After warnings from retired Engineers and seasoned VCs, the World has reached peak hype in 3D Printing. All those Kickstarter campaigns for 3D printers, all those busy CAD artists, all those blog writers who talk endlessly about it (noooo), are going to hit a brick wall. No more cool materials, no more cool designs, no more quicker and smoother 3D printing. Clearly we are in a rapid descent into the ol’ smelly trash heap of hyped products, filled with Segways, New Cokes and Nintendo Virtual Boys. At least, all according to this infographic. 

Not all Hype is Made Equal

Gartner’s 2012 Hype Cycle Special Report covers all the past, present and future trends and places them on a simple graph with expectation and time as axes. 3D Printing has gone from being an useful thing to have in an office or research lab to ‘Replicators in your home”, aided by gullible media groups (myself included, although I take pains to learn) and pushed by those getting into the business. Gartner, this is one awesome looking graph.

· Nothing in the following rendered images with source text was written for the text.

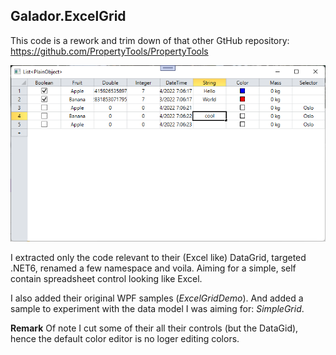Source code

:## Galador.ExcelGrid

This code is a rework and trim down of that other GtHub repository:
https://github.com/PropertyTools/PropertyTools

![Simple Grid](Screenshot1.png)

I extracted only the code relevant to their (Excel like) DataGrid, targeted .NET6, renamed a few namespace and voila.
Aiming for a simple, self contain spreadsheet control looking like Excel.

I also added their original WPF samples (*ExcelGridDemo*).
And added a sample to experiment with the data model I was aiming for: *SimpleGrid*.

**Remark** Of note I cut some of their all their controls (but the DataGid), hence the default color editor is no loger editing colors.
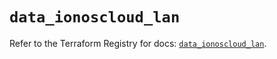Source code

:# `data_ionoscloud_lan`

Refer to the Terraform Registry for docs: [`data_ionoscloud_lan`](https://registry.terraform.io/providers/ionos-cloud/ionoscloud/6.6.8/docs/data-sources/lan).
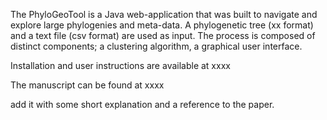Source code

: The PhyloGeoTool is a Java web-application that was built to navigate and explore large phylogenies and meta-data.  A phylogenetic tree (xx format) and a text file (csv format) are used as input. The process is composed of distinct components; a clustering algorithm, a graphical user interface. 



Installation and user instructions are available at xxxx 

The manuscript can be found at xxxx 



add it with some short explanation and a reference to the paper.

BUT. Maybe you’re assumptions are off. Carefully read every technology listed there. What does ‘Home Health Monitoring’ and ‘3D Printing’ have in common. Or Near-Field Communication, or Biometric Authentication Methods. They don’t. They have nothing in common. So why would they should they follow the same path? I call SHENANIGANS on this graph (if only to write, but also to because I’m right – I asked the Magic 8 Ball – look!)

The Best is Yet to Come

There is a lot of hype around 3D printing. Half of what I read is mostly re-hashing of rather inane claims (we can print food – no we can’t, we’re hooking up condiments to used CNC machines – thats not printing, that’s dispensing). The other half that I read (and try to report) is groundbreaking stuff that will catalyze further invention, innovation and investment. New technologies are not made equal – some really exist as a family of closely related products that will split off into their own categories. Alot of the crazy cool stuff I’ve been seeing has been going on behind the scenes. Combining metal and plastic printing to product full-on electronics (ie/ Optomec and Rhys Jones work) or developments in large-scale 3D printing (DShape, Voxeljet and Contour Crafting) are going to have very different and uneven impacts in completely different markets – and many years from approaching revived hype. In the early 1980s, there wasn’t that much difference in the mind of the Public between ‘Servers’ and “Personal Computers” even though they are very very different – and (most) of the Public knows better.

The fact is, 3D Printing is such a huge family of technologies that new developments will be coming and going for years, maybe decades, to come. So I’d like to say to Gartner, if you want to slam 3D Printing for being hyped, re-label that as “Desktop 3D Printing” – that would be something I could agree with. It gives the rest of us a bad name.